Do grandparents have visitation rights?
I’d been the sole caregiver of my grandchildren for 13 years and supplied them with most of their needs (food, clothing, etc.), since they stayed with me most of the time.
Wishing to be supportive of my daughter, I loaned them money to set up a business among other things. She promised to pay me back as soon as they were back on their feet… years passed, no sign of the money, and whenever I reminded her of the loan, she’d stay away and withhold the children from me.
The first time she did this was when my husband was terminally ill.
Now, a widow, I decided to down-size and got a condo quite far from their place. Ever since, she never spoke to me and, as usual, withheld the children.
She’s refused to sit down and dialogue.
What recourse do I take so I can see my grandchildren?

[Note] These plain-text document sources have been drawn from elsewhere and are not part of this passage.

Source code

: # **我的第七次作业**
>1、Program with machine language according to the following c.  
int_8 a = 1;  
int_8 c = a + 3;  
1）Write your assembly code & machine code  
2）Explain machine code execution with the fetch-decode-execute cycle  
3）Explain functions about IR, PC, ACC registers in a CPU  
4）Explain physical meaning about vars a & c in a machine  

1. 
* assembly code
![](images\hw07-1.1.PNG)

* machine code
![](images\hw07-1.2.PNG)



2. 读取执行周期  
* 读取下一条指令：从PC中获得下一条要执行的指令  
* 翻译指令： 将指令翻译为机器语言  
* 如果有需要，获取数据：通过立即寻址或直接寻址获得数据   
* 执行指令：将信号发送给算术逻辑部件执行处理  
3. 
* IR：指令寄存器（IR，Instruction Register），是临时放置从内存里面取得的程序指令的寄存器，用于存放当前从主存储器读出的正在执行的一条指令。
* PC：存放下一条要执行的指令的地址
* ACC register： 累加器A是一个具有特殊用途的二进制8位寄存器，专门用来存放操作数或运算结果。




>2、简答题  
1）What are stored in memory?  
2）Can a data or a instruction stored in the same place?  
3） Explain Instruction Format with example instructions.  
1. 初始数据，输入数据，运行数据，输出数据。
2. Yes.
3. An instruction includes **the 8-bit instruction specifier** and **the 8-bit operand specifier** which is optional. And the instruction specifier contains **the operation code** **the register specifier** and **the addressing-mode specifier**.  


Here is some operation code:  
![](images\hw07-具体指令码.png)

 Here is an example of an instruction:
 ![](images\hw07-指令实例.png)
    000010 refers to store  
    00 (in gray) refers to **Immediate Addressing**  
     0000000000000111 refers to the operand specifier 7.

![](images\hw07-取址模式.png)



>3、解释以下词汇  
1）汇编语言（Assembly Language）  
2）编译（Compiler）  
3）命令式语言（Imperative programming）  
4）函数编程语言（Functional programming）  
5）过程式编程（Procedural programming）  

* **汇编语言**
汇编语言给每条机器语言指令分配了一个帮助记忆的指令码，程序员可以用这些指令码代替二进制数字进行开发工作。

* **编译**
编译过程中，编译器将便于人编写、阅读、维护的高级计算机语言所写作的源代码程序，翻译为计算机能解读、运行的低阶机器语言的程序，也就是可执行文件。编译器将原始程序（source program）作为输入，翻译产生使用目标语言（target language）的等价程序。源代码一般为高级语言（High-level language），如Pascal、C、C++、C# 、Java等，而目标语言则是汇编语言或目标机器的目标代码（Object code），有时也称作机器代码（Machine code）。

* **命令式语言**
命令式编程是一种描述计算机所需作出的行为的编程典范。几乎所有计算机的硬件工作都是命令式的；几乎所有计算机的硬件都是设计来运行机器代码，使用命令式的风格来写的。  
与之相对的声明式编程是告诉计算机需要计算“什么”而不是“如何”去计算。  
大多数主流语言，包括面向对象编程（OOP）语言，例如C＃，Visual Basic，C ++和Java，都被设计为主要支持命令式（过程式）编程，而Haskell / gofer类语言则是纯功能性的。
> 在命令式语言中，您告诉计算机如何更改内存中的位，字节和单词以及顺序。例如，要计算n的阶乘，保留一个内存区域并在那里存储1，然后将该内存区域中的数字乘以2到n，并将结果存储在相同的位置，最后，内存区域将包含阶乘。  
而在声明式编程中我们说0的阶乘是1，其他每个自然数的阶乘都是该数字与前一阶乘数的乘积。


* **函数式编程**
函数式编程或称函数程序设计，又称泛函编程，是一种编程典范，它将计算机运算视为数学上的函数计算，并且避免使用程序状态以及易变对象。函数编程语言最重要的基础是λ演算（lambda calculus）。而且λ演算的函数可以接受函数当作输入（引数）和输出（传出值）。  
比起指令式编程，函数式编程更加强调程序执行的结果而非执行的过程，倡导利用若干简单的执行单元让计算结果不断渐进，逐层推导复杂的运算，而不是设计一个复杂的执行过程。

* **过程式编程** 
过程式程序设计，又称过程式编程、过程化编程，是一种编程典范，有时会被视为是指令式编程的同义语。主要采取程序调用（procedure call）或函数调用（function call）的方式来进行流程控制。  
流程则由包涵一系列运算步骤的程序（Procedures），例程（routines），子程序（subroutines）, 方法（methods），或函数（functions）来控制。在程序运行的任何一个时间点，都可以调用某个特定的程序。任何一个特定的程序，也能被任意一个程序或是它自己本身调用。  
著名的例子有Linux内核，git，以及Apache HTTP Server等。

And how do I make them pay the money they owe me?
They’ve sold this business at a profit, but no offer was made.
- Shut Out
Keep the matters of grandchildren visits and the unpaid loan separate.

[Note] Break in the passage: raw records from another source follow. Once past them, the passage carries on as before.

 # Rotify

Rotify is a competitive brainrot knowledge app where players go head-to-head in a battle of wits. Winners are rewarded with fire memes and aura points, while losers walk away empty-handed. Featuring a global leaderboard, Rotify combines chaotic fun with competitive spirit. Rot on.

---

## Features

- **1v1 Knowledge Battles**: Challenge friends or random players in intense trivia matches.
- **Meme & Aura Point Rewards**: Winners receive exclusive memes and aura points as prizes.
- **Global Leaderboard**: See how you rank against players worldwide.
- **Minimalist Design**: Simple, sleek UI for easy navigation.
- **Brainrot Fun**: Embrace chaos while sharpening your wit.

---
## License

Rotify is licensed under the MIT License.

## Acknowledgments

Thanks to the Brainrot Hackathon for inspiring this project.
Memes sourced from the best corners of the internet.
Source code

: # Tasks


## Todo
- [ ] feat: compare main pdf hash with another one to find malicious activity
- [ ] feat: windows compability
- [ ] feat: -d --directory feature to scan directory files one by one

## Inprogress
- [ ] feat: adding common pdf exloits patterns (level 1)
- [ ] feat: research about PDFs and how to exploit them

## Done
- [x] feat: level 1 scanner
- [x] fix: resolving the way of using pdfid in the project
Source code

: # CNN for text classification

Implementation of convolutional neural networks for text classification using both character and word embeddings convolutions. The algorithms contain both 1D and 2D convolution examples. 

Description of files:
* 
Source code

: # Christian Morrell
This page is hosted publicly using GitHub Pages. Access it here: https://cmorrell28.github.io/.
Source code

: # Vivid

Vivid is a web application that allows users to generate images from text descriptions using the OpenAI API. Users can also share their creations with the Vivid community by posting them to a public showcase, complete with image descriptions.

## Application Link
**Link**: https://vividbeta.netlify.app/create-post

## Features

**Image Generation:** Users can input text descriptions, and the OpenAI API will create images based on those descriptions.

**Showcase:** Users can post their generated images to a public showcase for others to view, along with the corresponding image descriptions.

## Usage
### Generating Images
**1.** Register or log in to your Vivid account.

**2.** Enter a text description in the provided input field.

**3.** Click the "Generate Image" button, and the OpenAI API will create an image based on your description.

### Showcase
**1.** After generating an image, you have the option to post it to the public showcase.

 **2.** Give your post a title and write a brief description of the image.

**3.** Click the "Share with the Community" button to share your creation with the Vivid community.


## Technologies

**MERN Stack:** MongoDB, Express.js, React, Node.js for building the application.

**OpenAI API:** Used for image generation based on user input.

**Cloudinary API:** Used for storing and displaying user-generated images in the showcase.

You can talk to a lawyer about re-payment, but unless you have some promissory note from them, or can prove through their bookkeeping that they borrowed from you, you’ve learned the expensive lesson about lending to relatives. Especially when you’re already dealing with relatives whom you already know to be irresponsible or leaning on you.
The more significant issue is your grandchildren. Some of them must be old enough now for you to reach personally, through email, phone or letter. Stay in contact – communicate with interest about what they’re doing, and, without pressure, say you miss them and would dearly like to see them.

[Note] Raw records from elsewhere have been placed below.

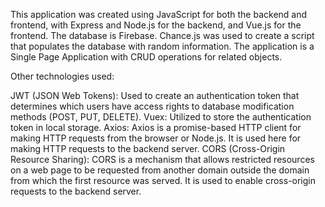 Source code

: This application was created using JavaScript for both the backend and frontend, with Express and Node.js for the backend, and Vue.js for the frontend. The database is Firebase. Chance.js was used to create a script that populates the database with random information. The application is a Single Page Application with CRUD operations for related objects.

Other technologies used:

JWT (JSON Web Tokens): Used to create an authentication token that determines which users have access rights to database modification methods (POST, PUT, DELETE).
Vuex: Utilized to store the authentication token in local storage.
Axios: Axios is a promise-based HTTP client for making HTTP requests from the browser or Node.js. It is used here for making HTTP requests to the backend server.
CORS (Cross-Origin Resource Sharing): CORS is a mechanism that allows restricted resources on a web page to be requested from another domain outside the domain from which the first resource was served. It is used to enable cross-origin requests to the backend server.
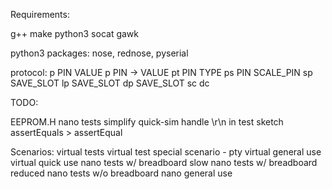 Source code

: Requirements:

g++
make
python3
socat
gawk

python3 packages: nose, rednose, pyserial

protocol:
p PIN VALUE
p PIN -> VALUE
pt PIN TYPE
ps PIN SCALE_PIN
sp SAVE_SLOT
lp SAVE_SLOT
dp SAVE_SLOT
sc
dc

TODO:

EEPROM.H
nano tests
simplify quick-sim
handle \r\n in test sketch
assertEquals > assertEqual

Scenarios:
virtual tests
virtual test special scenario - pty
virtual general use
virtual quick use
nano tests w/ breadboard
slow nano tests w/ breadboard
reduced nano tests w/o breadboard
nano general use
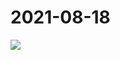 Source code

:# 2021-08-18

<page-tags text="发布于：2021-08-18"></page-tags>

<image-container>
  <img src="./pictures/IMG_20210818_223836.jpg"/>
</image-container> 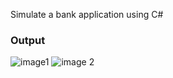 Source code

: Simulate a bank application using C#


### Output
![image1](https://user-images.githubusercontent.com/37912743/233619178-8d90386e-f6cb-401d-be35-a48fbebb1d98.png)
![image 2](https://user-images.githubusercontent.com/37912743/233619208-1e66477c-5afe-4040-9691-8a93263f7825.png)
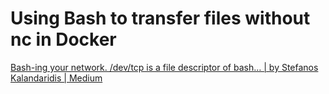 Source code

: # Using Bash to transfer files without nc in Docker
[Bash-ing your network. /dev/tcp is a file descriptor of bash… | by Stefanos Kalandaridis | Medium](https://medium.com/@stefanos.kalandaridis/bash-ing-your-network-f7069ab7c5f4)
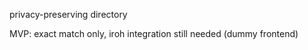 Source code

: privacy-preserving directory

MVP: exact match only, iroh integration still needed (dummy frontend)
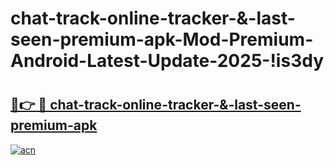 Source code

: # chat-track-online-tracker-&-last-seen-premium-apk-Mod-Premium-Android-Latest-Update-2025-!is3dy

# <h2><a href="https://1t9tox.esa.edu.pl?title=chat-track-online-tracker-&-last-seen-premium-apk&ref=is3dy">🔗👉 🔴 chat-track-online-tracker-&-last-seen-premium-apk</a></h2>

[![acn](https://github.com/user-attachments/assets/0f9c940e-d8b0-45ae-aac7-cd30a18b3e1c)](https://1t9tox.esa.edu.pl?title=chat-track-online-tracker-&-last-seen-premium-apk&ref=is3dy)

Do NOT blame their mother… but do ask if they can arrange a visit, say, for Christmas or a weekend sleepover.
If your daughter gets involved in this, do not mention the money.
As for your legal rights regarding the children, it’s unlikely a court would grant you visitation at this stage unless the kids were suffering under their own parents’ care, or seeking it with you… but do ask your lawyer about this too.
My boyfriend and I (both early-20s) have been dating for three years.
Lately, he hasn’t been motivated to do anything.
We’re only able to see each other on weekends because we live a distance apart. I work a lot so my weekends are very important.
Whenever I mention some plans, they’re quickly shot down but he never has plans of his own.
I get very upset when we don't do anything.
He reacts saying I’m selfish and that I control our weekends. But I just don't want to spend my time off sitting around.
- Bored to Tears
By now, you may be with the wrong guy, since you’ve found you have different energies and needs. What worked in the past as you were getting to know each other, when just hanging out together may’ve been a romantic period, is NOT working now. Talk to him without blaming him, since after all, he’s as entitled to his own idea of recreation as you are to yours. To stay together, you both need to learn to compromise – e.g. one weekend with plans, and one without.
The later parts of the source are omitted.